IV- Chez Atlas,
chez Céphée
Persée accomplit le premier de ces
exploits à l’occasion de sa halte chez Atlas. Selon Ovide[1],
après une journée de voyage à travers le ciel, il fait étape dans le royaume du
Géant. Il se présente comme le fils de Jupiter, et demande l’hospitalité pour
la nuit. Or Atlas sait par une prophétie que la venue d’un fils de Jupiter lui
vaudra la perte des fruits d’or du jardin des Hespérides, qui font l’honneur de
son royaume[2].
Il chasse donc sans ménagement Persée, qui, pour se venger, tourne vers Atlas
la tête de Méduse, métamorphosant ainsi le Géant en montagne[3] et
devenant lui-même le premier photographe paysagiste.

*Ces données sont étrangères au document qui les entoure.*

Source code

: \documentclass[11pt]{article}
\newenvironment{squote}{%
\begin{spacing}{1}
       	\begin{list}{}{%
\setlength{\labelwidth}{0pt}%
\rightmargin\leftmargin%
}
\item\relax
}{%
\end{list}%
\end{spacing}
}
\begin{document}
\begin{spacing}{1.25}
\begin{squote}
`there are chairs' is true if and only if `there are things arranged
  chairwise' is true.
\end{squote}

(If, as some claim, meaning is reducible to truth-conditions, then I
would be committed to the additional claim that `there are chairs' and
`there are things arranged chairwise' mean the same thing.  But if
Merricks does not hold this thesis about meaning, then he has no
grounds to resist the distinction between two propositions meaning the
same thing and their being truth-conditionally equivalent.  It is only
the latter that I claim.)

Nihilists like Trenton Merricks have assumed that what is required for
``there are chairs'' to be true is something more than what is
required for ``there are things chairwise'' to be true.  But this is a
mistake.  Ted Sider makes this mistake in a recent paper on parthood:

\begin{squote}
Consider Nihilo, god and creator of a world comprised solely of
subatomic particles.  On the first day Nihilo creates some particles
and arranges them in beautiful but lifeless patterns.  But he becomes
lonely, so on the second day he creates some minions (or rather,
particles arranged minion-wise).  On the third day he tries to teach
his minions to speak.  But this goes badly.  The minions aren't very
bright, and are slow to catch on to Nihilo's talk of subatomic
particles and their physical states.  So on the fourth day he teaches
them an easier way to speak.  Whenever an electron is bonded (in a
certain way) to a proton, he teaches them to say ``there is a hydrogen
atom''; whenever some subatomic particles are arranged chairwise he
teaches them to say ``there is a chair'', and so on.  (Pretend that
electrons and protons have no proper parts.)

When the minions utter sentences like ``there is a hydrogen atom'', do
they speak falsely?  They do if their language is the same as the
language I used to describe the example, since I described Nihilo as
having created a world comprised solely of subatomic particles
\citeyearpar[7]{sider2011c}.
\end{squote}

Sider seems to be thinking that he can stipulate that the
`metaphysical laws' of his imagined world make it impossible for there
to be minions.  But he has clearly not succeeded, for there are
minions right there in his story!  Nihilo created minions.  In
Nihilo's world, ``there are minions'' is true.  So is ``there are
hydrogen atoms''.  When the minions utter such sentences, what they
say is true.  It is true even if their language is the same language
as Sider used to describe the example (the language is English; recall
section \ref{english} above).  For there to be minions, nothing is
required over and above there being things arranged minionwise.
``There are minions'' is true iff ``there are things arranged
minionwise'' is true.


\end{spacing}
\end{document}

Après avoir repris sa course vers
l’est, Persée survole l’Ethiopie. Soudain, depuis les hauteurs du ciel, il
assiste à une scène qui lui est intolérable : une jeune fille, attachée par de
lourdes chaînes à un rocher, est offerte en pâture à un monstre. Il s’agit
d’une princesse, Andromède.
Sa
mère, Cassiopée, avait eu le tort de se vanter d’être plus belle que les
Néréides. Ces divinités marines s’en étaient plaintes à Poséidon, lequel avait
envoyé le monstre dont nous avons parlé ravager le royaume de Céphée, le père
d’Andromède. Seul le sacrifice de sa jeune fille pourrait apaiser la colère du
dieu.
A peine Persée a-t-il vu Andromède
qu’il est amoureux d’elle ; il propose donc à ses parents le marché suivant :
il délivrera la princesse s’il reçoit sa main en récompense. Le marché conclu,
Persée s’acquitte courageusement de sa tâche, non en pétrifiant le monstre, ce
qui ne lui aurait procuré qu’une victoire peu glorieuse, mais en le terrassant
avec la serpe.
Cet épisode héroïco-épique semble
nous détourner de la problématique photographique ; une lecture attentive d’un
court extrait du texte d’Ovide nous persuadera qu’il n’en est rien.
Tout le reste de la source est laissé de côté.